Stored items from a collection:
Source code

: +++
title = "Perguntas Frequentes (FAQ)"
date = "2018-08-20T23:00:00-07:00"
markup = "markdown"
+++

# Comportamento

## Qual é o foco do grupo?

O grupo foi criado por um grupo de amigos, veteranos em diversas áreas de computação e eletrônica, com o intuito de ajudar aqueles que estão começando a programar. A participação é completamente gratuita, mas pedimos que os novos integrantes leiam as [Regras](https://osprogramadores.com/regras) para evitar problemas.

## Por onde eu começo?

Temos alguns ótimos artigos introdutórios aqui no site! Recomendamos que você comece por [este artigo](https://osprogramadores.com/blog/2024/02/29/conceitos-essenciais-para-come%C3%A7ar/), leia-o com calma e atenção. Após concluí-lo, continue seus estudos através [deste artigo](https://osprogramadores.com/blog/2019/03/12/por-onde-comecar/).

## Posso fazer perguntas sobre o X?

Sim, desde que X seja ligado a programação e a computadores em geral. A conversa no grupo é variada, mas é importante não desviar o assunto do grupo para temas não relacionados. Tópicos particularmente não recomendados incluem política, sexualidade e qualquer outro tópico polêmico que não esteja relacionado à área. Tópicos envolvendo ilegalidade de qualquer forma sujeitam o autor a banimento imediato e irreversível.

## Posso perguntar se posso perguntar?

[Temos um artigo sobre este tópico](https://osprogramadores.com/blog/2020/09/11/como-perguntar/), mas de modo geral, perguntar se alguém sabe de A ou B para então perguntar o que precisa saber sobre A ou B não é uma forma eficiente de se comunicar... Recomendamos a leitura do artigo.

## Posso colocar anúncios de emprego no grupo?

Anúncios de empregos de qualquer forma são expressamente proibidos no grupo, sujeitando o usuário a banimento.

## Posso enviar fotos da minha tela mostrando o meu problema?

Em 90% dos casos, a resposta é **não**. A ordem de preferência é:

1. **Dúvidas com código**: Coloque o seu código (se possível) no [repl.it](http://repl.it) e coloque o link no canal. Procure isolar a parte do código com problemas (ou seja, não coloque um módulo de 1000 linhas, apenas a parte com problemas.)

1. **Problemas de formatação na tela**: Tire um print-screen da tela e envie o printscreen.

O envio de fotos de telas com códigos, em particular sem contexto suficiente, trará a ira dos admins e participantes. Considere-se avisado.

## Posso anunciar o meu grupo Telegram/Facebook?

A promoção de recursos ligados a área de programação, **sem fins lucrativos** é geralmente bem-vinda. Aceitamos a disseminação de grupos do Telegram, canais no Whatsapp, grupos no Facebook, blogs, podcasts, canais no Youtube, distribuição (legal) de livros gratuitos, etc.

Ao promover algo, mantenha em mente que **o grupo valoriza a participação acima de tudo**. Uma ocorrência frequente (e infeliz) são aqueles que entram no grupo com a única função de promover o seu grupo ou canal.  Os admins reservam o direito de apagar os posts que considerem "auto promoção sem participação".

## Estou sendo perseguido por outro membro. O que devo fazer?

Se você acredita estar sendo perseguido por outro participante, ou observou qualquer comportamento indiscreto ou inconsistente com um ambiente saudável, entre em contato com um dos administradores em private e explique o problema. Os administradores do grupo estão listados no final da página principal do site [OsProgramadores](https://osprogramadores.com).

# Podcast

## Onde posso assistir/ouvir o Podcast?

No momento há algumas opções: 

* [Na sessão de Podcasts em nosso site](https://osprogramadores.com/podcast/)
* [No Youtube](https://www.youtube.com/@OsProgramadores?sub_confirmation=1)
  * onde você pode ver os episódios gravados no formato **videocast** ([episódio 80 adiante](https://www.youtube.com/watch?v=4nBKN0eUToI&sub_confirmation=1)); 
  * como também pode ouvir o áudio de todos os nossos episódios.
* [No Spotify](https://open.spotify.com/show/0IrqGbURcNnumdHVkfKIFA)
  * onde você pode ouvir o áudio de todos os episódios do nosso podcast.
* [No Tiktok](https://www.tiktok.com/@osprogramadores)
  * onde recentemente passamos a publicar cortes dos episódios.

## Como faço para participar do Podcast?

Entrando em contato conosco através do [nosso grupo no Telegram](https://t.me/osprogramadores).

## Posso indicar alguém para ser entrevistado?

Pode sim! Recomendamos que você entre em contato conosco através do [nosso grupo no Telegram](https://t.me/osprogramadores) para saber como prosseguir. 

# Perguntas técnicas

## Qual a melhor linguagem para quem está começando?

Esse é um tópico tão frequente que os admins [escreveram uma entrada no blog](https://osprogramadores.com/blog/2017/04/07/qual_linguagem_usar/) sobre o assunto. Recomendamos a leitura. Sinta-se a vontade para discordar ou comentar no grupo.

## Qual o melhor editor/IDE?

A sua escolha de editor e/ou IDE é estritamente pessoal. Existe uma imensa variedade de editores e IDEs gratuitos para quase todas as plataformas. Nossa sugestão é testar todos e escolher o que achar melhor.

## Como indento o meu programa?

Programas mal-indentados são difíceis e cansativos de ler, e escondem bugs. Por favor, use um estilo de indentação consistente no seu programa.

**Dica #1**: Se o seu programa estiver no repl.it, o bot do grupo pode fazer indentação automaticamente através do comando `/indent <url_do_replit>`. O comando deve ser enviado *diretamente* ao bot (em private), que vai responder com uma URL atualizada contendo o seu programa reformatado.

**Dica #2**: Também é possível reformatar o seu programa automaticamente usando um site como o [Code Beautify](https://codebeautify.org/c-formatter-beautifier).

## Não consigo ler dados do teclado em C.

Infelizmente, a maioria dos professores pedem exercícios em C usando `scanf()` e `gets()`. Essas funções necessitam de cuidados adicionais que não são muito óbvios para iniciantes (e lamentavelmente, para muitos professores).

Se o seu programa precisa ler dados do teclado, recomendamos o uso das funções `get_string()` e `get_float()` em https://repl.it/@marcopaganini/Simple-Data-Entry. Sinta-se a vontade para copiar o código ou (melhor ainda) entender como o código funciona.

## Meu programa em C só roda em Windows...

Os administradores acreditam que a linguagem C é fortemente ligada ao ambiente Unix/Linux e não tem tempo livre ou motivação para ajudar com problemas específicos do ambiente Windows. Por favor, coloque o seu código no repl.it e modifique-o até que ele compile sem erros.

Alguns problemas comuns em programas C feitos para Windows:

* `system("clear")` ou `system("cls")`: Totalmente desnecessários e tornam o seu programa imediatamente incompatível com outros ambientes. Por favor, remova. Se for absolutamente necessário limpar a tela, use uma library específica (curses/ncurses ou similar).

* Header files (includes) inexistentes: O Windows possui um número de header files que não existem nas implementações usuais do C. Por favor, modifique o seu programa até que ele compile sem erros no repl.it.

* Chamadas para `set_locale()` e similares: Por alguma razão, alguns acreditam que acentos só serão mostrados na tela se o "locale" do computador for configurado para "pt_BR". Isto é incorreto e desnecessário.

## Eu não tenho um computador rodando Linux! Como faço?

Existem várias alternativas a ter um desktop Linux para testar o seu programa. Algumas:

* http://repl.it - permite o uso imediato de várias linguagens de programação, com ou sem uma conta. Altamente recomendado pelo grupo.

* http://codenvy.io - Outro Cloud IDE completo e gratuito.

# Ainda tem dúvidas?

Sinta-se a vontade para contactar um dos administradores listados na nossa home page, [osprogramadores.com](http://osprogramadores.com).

| PROBLEM DESCRIPTION |
Keeping every line exactly as it is, retype the entries shown above.

| RESULT |
Source code

: +++
title = "Perguntas Frequentes (FAQ)"
date = "2018-08-20T23:00:00-07:00"
markup = "markdown"
+++

# Comportamento

## Qual é o foco do grupo?

O grupo foi criado por um grupo de amigos, veteranos em diversas áreas de computação e eletrônica, com o intuito de ajudar aqueles que estão começando a programar. A participação é completamente gratuita, mas pedimos que os novos integrantes leiam as [Regras](https://osprogramadores.com/regras) para evitar problemas.

## Por onde eu começo?

Temos alguns ótimos artigos introdutórios aqui no site! Recomendamos que você comece por [este artigo](https://osprogramadores.com/blog/2024/02/29/conceitos-essenciais-para-come%C3%A7ar/), leia-o com calma e atenção. Após concluí-lo, continue seus estudos através [deste artigo](https://osprogramadores.com/blog/2019/03/12/por-onde-comecar/).

## Posso fazer perguntas sobre o X?

Sim, desde que X seja ligado a programação e a computadores em geral. A conversa no grupo é variada, mas é importante não desviar o assunto do grupo para temas não relacionados. Tópicos particularmente não recomendados incluem política, sexualidade e qualquer outro tópico polêmico que não esteja relacionado à área. Tópicos envolvendo ilegalidade de qualquer forma sujeitam o autor a banimento imediato e irreversível.

## Posso perguntar se posso perguntar?

[Temos um artigo sobre este tópico](https://osprogramadores.com/blog/2020/09/11/como-perguntar/), mas de modo geral, perguntar se alguém sabe de A ou B para então perguntar o que precisa saber sobre A ou B não é uma forma eficiente de se comunicar... Recomendamos a leitura do artigo.

## Posso colocar anúncios de emprego no grupo?

Anúncios de empregos de qualquer forma são expressamente proibidos no grupo, sujeitando o usuário a banimento.

## Posso enviar fotos da minha tela mostrando o meu problema?

Em 90% dos casos, a resposta é **não**. A ordem de preferência é:

1. **Dúvidas com código**: Coloque o seu código (se possível) no [repl.it](http://repl.it) e coloque o link no canal. Procure isolar a parte do código com problemas (ou seja, não coloque um módulo de 1000 linhas, apenas a parte com problemas.)

1. **Problemas de formatação na tela**: Tire um print-screen da tela e envie o printscreen.

O envio de fotos de telas com códigos, em particular sem contexto suficiente, trará a ira dos admins e participantes. Considere-se avisado.

## Posso anunciar o meu grupo Telegram/Facebook?

A promoção de recursos ligados a área de programação, **sem fins lucrativos** é geralmente bem-vinda. Aceitamos a disseminação de grupos do Telegram, canais no Whatsapp, grupos no Facebook, blogs, podcasts, canais no Youtube, distribuição (legal) de livros gratuitos, etc.

Ao promover algo, mantenha em mente que **o grupo valoriza a participação acima de tudo**. Uma ocorrência frequente (e infeliz) são aqueles que entram no grupo com a única função de promover o seu grupo ou canal.  Os admins reservam o direito de apagar os posts que considerem "auto promoção sem participação".

## Estou sendo perseguido por outro membro. O que devo fazer?

Se você acredita estar sendo perseguido por outro participante, ou observou qualquer comportamento indiscreto ou inconsistente com um ambiente saudável, entre em contato com um dos administradores em private e explique o problema. Os administradores do grupo estão listados no final da página principal do site [OsProgramadores](https://osprogramadores.com).

# Podcast

## Onde posso assistir/ouvir o Podcast?

No momento há algumas opções: 

* [Na sessão de Podcasts em nosso site](https://osprogramadores.com/podcast/)
* [No Youtube](https://www.youtube.com/@OsProgramadores?sub_confirmation=1)
  * onde você pode ver os episódios gravados no formato **videocast** ([episódio 80 adiante](https://www.youtube.com/watch?v=4nBKN0eUToI&sub_confirmation=1)); 
  * como também pode ouvir o áudio de todos os nossos episódios.
* [No Spotify](https://open.spotify.com/show/0IrqGbURcNnumdHVkfKIFA)
  * onde você pode ouvir o áudio de todos os episódios do nosso podcast.
* [No Tiktok](https://www.tiktok.com/@osprogramadores)
  * onde recentemente passamos a publicar cortes dos episódios.

## Como faço para participar do Podcast?

Entrando em contato conosco através do [nosso grupo no Telegram](https://t.me/osprogramadores).

## Posso indicar alguém para ser entrevistado?

Pode sim! Recomendamos que você entre em contato conosco através do [nosso grupo no Telegram](https://t.me/osprogramadores) para saber como prosseguir. 

# Perguntas técnicas

## Qual a melhor linguagem para quem está começando?

Esse é um tópico tão frequente que os admins [escreveram uma entrada no blog](https://osprogramadores.com/blog/2017/04/07/qual_linguagem_usar/) sobre o assunto. Recomendamos a leitura. Sinta-se a vontade para discordar ou comentar no grupo.

## Qual o melhor editor/IDE?

A sua escolha de editor e/ou IDE é estritamente pessoal. Existe uma imensa variedade de editores e IDEs gratuitos para quase todas as plataformas. Nossa sugestão é testar todos e escolher o que achar melhor.

## Como indento o meu programa?

Programas mal-indentados são difíceis e cansativos de ler, e escondem bugs. Por favor, use um estilo de indentação consistente no seu programa.

**Dica #1**: Se o seu programa estiver no repl.it, o bot do grupo pode fazer indentação automaticamente através do comando `/indent <url_do_replit>`. O comando deve ser enviado *diretamente* ao bot (em private), que vai responder com uma URL atualizada contendo o seu programa reformatado.

**Dica #2**: Também é possível reformatar o seu programa automaticamente usando um site como o [Code Beautify](https://codebeautify.org/c-formatter-beautifier).

## Não consigo ler dados do teclado em C.

Infelizmente, a maioria dos professores pedem exercícios em C usando `scanf()` e `gets()`. Essas funções necessitam de cuidados adicionais que não são muito óbvios para iniciantes (e lamentavelmente, para muitos professores).

Se o seu programa precisa ler dados do teclado, recomendamos o uso das funções `get_string()` e `get_float()` em https://repl.it/@marcopaganini/Simple-Data-Entry. Sinta-se a vontade para copiar o código ou (melhor ainda) entender como o código funciona.

## Meu programa em C só roda em Windows...

Os administradores acreditam que a linguagem C é fortemente ligada ao ambiente Unix/Linux e não tem tempo livre ou motivação para ajudar com problemas específicos do ambiente Windows. Por favor, coloque o seu código no repl.it e modifique-o até que ele compile sem erros.

Alguns problemas comuns em programas C feitos para Windows:

* `system("clear")` ou `system("cls")`: Totalmente desnecessários e tornam o seu programa imediatamente incompatível com outros ambientes. Por favor, remova. Se for absolutamente necessário limpar a tela, use uma library específica (curses/ncurses ou similar).

* Header files (includes) inexistentes: O Windows possui um número de header files que não existem nas implementações usuais do C. Por favor, modifique o seu programa até que ele compile sem erros no repl.it.

* Chamadas para `set_locale()` e similares: Por alguma razão, alguns acreditam que acentos só serão mostrados na tela se o "locale" do computador for configurado para "pt_BR". Isto é incorreto e desnecessário.

## Eu não tenho um computador rodando Linux! Como faço?

Existem várias alternativas a ter um desktop Linux para testar o seu programa. Algumas:

* http://repl.it - permite o uso imediato de várias linguagens de programação, com ou sem uma conta. Altamente recomendado pelo grupo.

* http://codenvy.io - Outro Cloud IDE completo e gratuito.

# Ainda tem dúvidas?

Sinta-se a vontade para contactar um dos administradores listados na nossa home page, [osprogramadores.com](http://osprogramadores.com).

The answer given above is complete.